TASK DIRECTIONS.
Look below for the line containing "The PowerShell script, located" and the line containing "Demand portal Password"; repeat exactly those two lines and all lines between them, and nothing else.
Start of Block
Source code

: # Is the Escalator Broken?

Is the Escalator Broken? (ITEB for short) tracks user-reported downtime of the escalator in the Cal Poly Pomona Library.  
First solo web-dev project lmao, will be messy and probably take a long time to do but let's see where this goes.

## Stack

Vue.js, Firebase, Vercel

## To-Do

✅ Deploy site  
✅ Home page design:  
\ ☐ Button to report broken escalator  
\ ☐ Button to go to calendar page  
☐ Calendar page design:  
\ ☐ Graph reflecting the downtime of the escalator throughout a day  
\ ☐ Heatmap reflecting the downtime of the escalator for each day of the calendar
End of Block
Start of Block
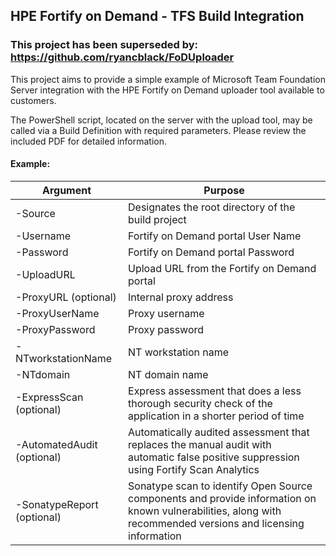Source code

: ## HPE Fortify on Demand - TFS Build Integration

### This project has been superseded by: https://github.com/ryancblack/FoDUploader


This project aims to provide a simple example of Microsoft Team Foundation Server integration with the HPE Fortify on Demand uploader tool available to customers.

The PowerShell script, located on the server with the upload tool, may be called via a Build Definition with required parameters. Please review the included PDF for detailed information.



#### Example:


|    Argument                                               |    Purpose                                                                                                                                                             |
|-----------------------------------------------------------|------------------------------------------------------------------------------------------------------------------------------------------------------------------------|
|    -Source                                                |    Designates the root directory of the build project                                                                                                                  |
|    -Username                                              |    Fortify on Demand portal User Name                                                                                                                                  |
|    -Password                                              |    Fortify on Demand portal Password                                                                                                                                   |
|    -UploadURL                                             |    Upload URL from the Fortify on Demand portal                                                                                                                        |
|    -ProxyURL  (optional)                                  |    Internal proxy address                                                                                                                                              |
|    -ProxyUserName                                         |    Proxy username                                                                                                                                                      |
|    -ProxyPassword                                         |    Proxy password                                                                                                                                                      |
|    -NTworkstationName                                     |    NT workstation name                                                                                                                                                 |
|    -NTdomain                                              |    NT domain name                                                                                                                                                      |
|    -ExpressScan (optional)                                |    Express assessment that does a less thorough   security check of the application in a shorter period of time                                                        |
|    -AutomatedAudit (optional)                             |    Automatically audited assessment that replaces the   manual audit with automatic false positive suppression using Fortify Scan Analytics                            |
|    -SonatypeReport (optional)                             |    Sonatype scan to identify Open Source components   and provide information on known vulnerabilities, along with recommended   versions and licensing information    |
End of Block
EXPECTED ANSWER.
The PowerShell script, located on the server with the upload tool, may be called via a Build Definition with required parameters. Please review the included PDF for detailed information.



#### Example:


|    Argument                                               |    Purpose                                                                                                                                                             |
|-----------------------------------------------------------|------------------------------------------------------------------------------------------------------------------------------------------------------------------------|
|    -Source                                                |    Designates the root directory of the build project                                                                                                                  |
|    -Username                                              |    Fortify on Demand portal User Name                                                                                                                                  |
|    -Password                                              |    Fortify on Demand portal Password                                                                                                                                   |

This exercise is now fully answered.